General characteristics
- Type: Type VIIC/41 submarine
- Displacement: 757 long tons (769 t) surfaced; 857 long tons (871 t) submerged;
- Length: 67.10 m (220 ft 2 in) o/a; 50.50 m (165 ft 8 in) pressure hull;
- Beam: 6.20 m (20 ft 4 in) o/a; 4.70 m (15 ft 5 in) pressure hull;
- Height: 9.60 m (31 ft 6 in)
- Draught: 4.74 m (15 ft 7 in)
- Installed power: 2 × diesel engines; 2,800–3,200 PS (2,100–2,400 kW; 2,800–3,200 bhp) (diesels); 750 PS (550 kW; 740 shp) (electric);
- Propulsion: 2 × electric motors; 2 × screws;
- Speed: 17.7 knots (32.8 km/h; 20.4 mph) surfaced; 7.6 knots (14.1 km/h; 8.7 mph) submerged;
- Range: 8,500 nmi (15,700 km; 9,800 mi) at 10 knots (19 km/h; 12 mph) surfaced; 80 nmi (150 km; 92 mi) at 4 knots (7.4 km/h; 4.6 mph) submerged;
- Test depth: 250 m (820 ft); Calculated crush depth: 250–295 m (820–968 ft);
- Complement: 44-52 officers & ratings
- Armament: 5 × 53.3 cm (21 in) torpedo tubes (4 bow, 1 stern); 14 × torpedoes or; 26 × TMA or TMB Naval mines; 1 × 8.8 cm (3.46 in) deck gun (220 rounds); 1 × 3.7 cm (1.5 in) Flak M42 AA gun; 2 × 2 cm (0.79 in) C/30 AA guns;

Service record
- Part of: 8th U-boat Flotilla; 27 October 1943 – 24 July 1944;
- Identification codes: M 54 201
- Commanders: Kptlt. Fokko Schlömer; 27 October 1943 – 28 June 1944; Kptlt. Hans Wengel; 29 June – 24 July 1944;
- Operations: None
- Victories: None

= German submarine U-1164 =

German World War II submarine

German submarine U-1164 was a Type VIIC/41 U-boat of Nazi Germany's Kriegsmarine during World War II.

She was ordered on 14 October 1941, and was laid down on 11 December 1942, at Danziger Werft AG, Danzig, as yard number 136. She was launched on 3 July 1943, and commissioned under the command of Kapitänleutnant Fokko Schlömer on 27 October 1943.

==Design==
German Type VIIC/41 submarines were preceded by the heavier Type VIIC submarines. U-1164 had a displacement of 769 t when at the surface and 871 t while submerged. She had a total length of 67.10 m, a pressure hull length of 50.50 m, an overall beam of 6.20 m, a height of 9.60 m, and a draught of 4.74 m. The submarine was powered by two Germaniawerft F46 four-stroke, six-cylinder supercharged diesel engines producing a total of 2800 to 3200 PS for use while surfaced, two SSW GU 343/38-8 double-acting electric motors producing a total of 750 PS for use while submerged. She had two shafts and two 1.23 m propellers. The boat was capable of operating at depths of up to 230 m.

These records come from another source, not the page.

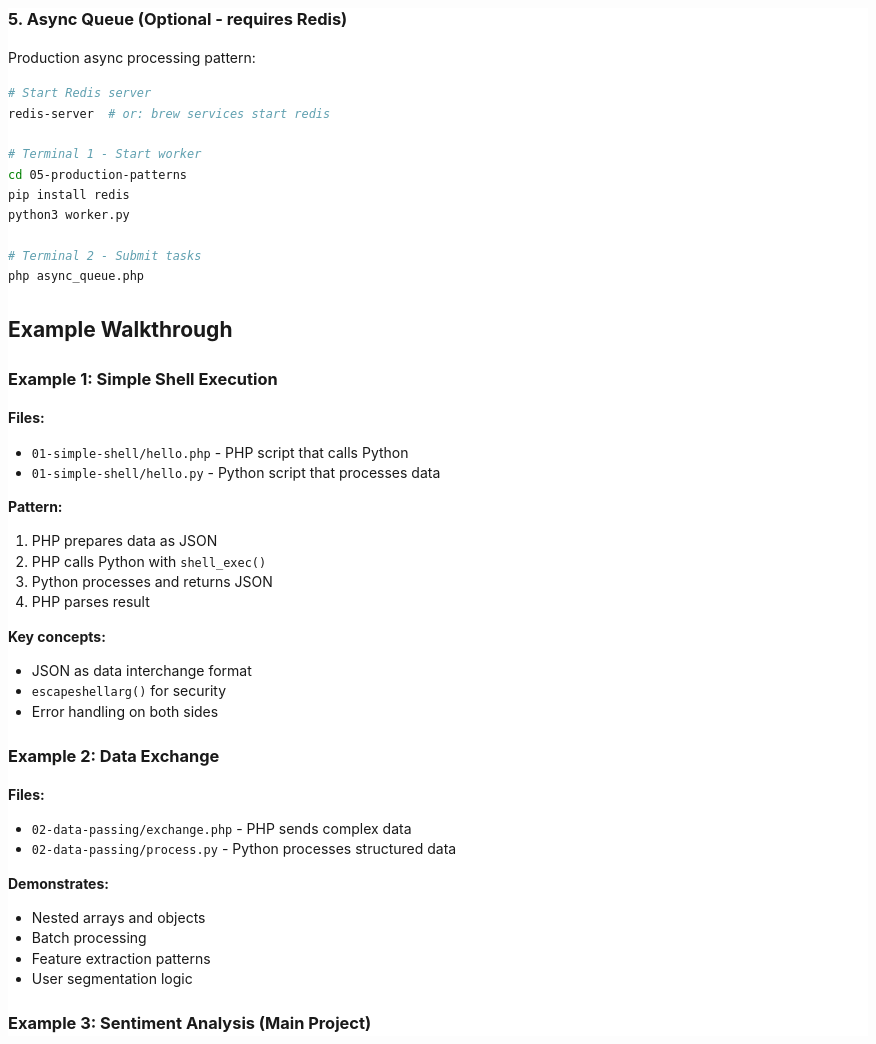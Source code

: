 ### 5. Async Queue (Optional - requires Redis)

Production async processing pattern:

```bash
# Start Redis server
redis-server  # or: brew services start redis

# Terminal 1 - Start worker
cd 05-production-patterns
pip install redis
python3 worker.py

# Terminal 2 - Submit tasks
php async_queue.php
```

## Example Walkthrough

### Example 1: Simple Shell Execution

**Files:**

- `01-simple-shell/hello.php` - PHP script that calls Python
- `01-simple-shell/hello.py` - Python script that processes data

**Pattern:**

1. PHP prepares data as JSON
2. PHP calls Python with `shell_exec()`
3. Python processes and returns JSON
4. PHP parses result

**Key concepts:**

- JSON as data interchange format
- `escapeshellarg()` for security
- Error handling on both sides

### Example 2: Data Exchange

**Files:**

- `02-data-passing/exchange.php` - PHP sends complex data
- `02-data-passing/process.py` - Python processes structured data

**Demonstrates:**

- Nested arrays and objects
- Batch processing
- Feature extraction patterns
- User segmentation logic

### Example 3: Sentiment Analysis (Main Project)
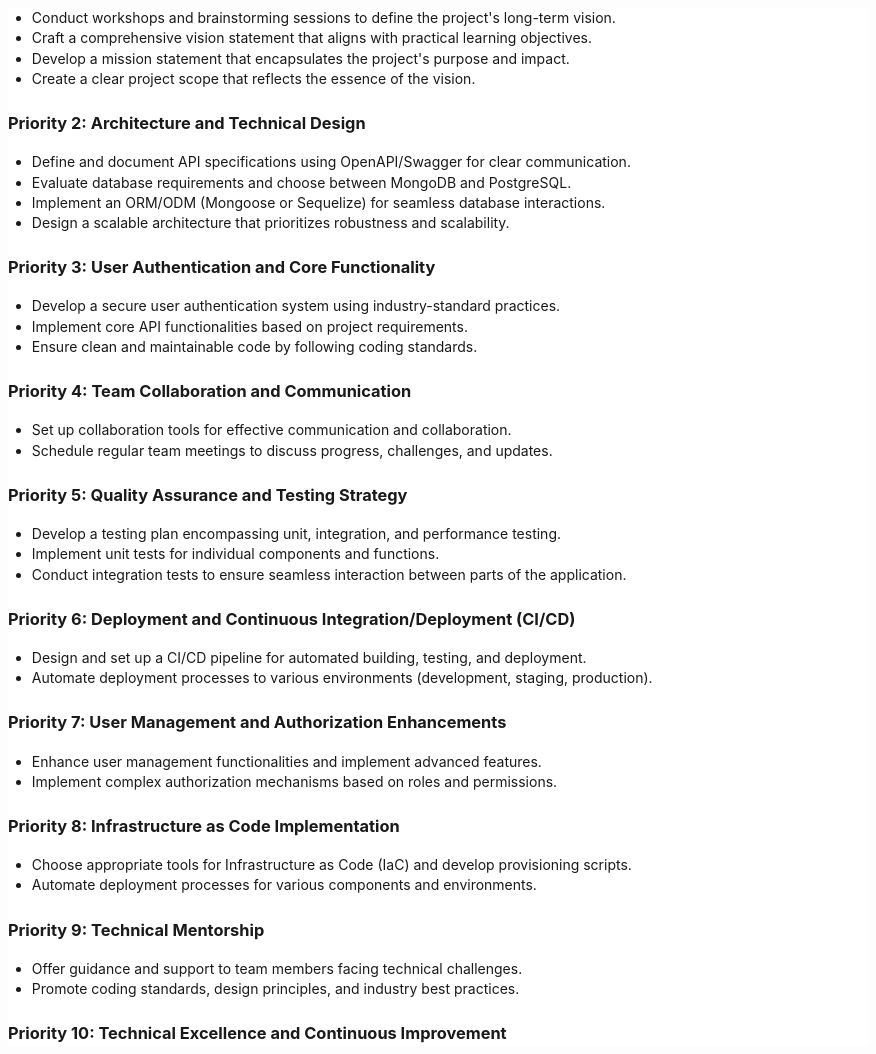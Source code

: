 - Conduct workshops and brainstorming sessions to define the project's long-term vision.
- Craft a comprehensive vision statement that aligns with practical learning objectives.
- Develop a mission statement that encapsulates the project's purpose and impact.
- Create a clear project scope that reflects the essence of the vision.

### Priority 2: Architecture and Technical Design

- Define and document API specifications using OpenAPI/Swagger for clear communication.
- Evaluate database requirements and choose between MongoDB and PostgreSQL.
- Implement an ORM/ODM (Mongoose or Sequelize) for seamless database interactions.
- Design a scalable architecture that prioritizes robustness and scalability.

### Priority 3: User Authentication and Core Functionality

- Develop a secure user authentication system using industry-standard practices.
- Implement core API functionalities based on project requirements.
- Ensure clean and maintainable code by following coding standards.

### Priority 4: Team Collaboration and Communication

- Set up collaboration tools for effective communication and collaboration.
- Schedule regular team meetings to discuss progress, challenges, and updates.

### Priority 5: Quality Assurance and Testing Strategy

- Develop a testing plan encompassing unit, integration, and performance testing.
- Implement unit tests for individual components and functions.
- Conduct integration tests to ensure seamless interaction between parts of the application.

### Priority 6: Deployment and Continuous Integration/Deployment (CI/CD)

- Design and set up a CI/CD pipeline for automated building, testing, and deployment.
- Automate deployment processes to various environments (development, staging, production).

### Priority 7: User Management and Authorization Enhancements

- Enhance user management functionalities and implement advanced features.
- Implement complex authorization mechanisms based on roles and permissions.

### Priority 8: Infrastructure as Code Implementation

- Choose appropriate tools for Infrastructure as Code (IaC) and develop provisioning scripts.
- Automate deployment processes for various components and environments.

### Priority 9: Technical Mentorship

- Offer guidance and support to team members facing technical challenges.
- Promote coding standards, design principles, and industry best practices.

### Priority 10: Technical Excellence and Continuous Improvement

The submarine had a maximum surface speed of 17.7 kn and a maximum submerged speed of 7.6 kn. When submerged, the boat could operate for 80 nmi at 4 kn; when surfaced, she could travel 8500 nmi at 10 kn. U-1164 was fitted with five 53.3 cm torpedo tubes (four fitted at the bow and one at the stern), fourteen torpedoes or 26 TMA or TMB Naval mines, one 8.8 cm SK C/35 naval gun, (220 rounds), one 3.7 cm Flak M42 and two 2 cm C/30 anti-aircraft guns. The boat had a complement of between forty-four and fifty-two.

==Service history==
On 24 July 1944, U-1164 was sunk during a British air raid on the Deutsche Werke shipyard in Kiel. She was later raised and decommissioned before being broken up.